■ Given entries:
-=-=-=-=-

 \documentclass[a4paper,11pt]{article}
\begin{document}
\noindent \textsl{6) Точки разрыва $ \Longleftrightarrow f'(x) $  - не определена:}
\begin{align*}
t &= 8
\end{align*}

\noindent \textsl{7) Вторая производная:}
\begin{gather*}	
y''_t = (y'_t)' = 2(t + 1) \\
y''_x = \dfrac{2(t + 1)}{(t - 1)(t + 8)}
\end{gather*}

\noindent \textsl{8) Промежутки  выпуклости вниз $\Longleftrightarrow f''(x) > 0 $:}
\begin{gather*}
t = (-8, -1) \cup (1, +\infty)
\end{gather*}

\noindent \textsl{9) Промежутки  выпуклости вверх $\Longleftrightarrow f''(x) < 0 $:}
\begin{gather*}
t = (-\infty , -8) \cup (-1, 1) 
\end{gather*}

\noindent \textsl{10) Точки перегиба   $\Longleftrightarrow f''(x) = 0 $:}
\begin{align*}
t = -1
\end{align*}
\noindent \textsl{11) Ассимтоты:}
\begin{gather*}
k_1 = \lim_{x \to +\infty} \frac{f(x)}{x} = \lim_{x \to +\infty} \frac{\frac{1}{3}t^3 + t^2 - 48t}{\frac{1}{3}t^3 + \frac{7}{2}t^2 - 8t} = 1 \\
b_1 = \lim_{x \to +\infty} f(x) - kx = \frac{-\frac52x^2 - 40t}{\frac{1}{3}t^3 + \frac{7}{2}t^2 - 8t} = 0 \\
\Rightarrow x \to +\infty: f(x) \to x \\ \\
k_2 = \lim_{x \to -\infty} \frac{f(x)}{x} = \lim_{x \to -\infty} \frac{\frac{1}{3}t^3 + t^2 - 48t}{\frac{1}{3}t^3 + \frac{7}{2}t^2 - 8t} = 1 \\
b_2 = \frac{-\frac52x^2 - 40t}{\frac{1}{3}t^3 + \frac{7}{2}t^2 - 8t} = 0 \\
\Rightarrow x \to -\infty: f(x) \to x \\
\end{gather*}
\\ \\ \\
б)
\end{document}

-=-=-=-=-

■ What you are asked to do: Output all of the data again. Match it exactly.

■ Response area:
 \documentclass[a4paper,11pt]{article}
\begin{document}
\noindent \textsl{6) Точки разрыва $ \Longleftrightarrow f'(x) $  - не определена:}
\begin{align*}
t &= 8
\end{align*}

\noindent \textsl{7) Вторая производная:}
\begin{gather*}	
y''_t = (y'_t)' = 2(t + 1) \\
y''_x = \dfrac{2(t + 1)}{(t - 1)(t + 8)}
\end{gather*}

\noindent \textsl{8) Промежутки  выпуклости вниз $\Longleftrightarrow f''(x) > 0 $:}
\begin{gather*}
t = (-8, -1) \cup (1, +\infty)
\end{gather*}

\noindent \textsl{9) Промежутки  выпуклости вверх $\Longleftrightarrow f''(x) < 0 $:}
\begin{gather*}
t = (-\infty , -8) \cup (-1, 1) 
\end{gather*}

\noindent \textsl{10) Точки перегиба   $\Longleftrightarrow f''(x) = 0 $:}
\begin{align*}
t = -1
\end{align*}
\noindent \textsl{11) Ассимтоты:}
\begin{gather*}
k_1 = \lim_{x \to +\infty} \frac{f(x)}{x} = \lim_{x \to +\infty} \frac{\frac{1}{3}t^3 + t^2 - 48t}{\frac{1}{3}t^3 + \frac{7}{2}t^2 - 8t} = 1 \\
b_1 = \lim_{x \to +\infty} f(x) - kx = \frac{-\frac52x^2 - 40t}{\frac{1}{3}t^3 + \frac{7}{2}t^2 - 8t} = 0 \\
\Rightarrow x \to +\infty: f(x) \to x \\ \\
k_2 = \lim_{x \to -\infty} \frac{f(x)}{x} = \lim_{x \to -\infty} \frac{\frac{1}{3}t^3 + t^2 - 48t}{\frac{1}{3}t^3 + \frac{7}{2}t^2 - 8t} = 1 \\
b_2 = \frac{-\frac52x^2 - 40t}{\frac{1}{3}t^3 + \frac{7}{2}t^2 - 8t} = 0 \\
\Rightarrow x \to -\infty: f(x) \to x \\
\end{gather*}
\\ \\ \\
б)
\end{document}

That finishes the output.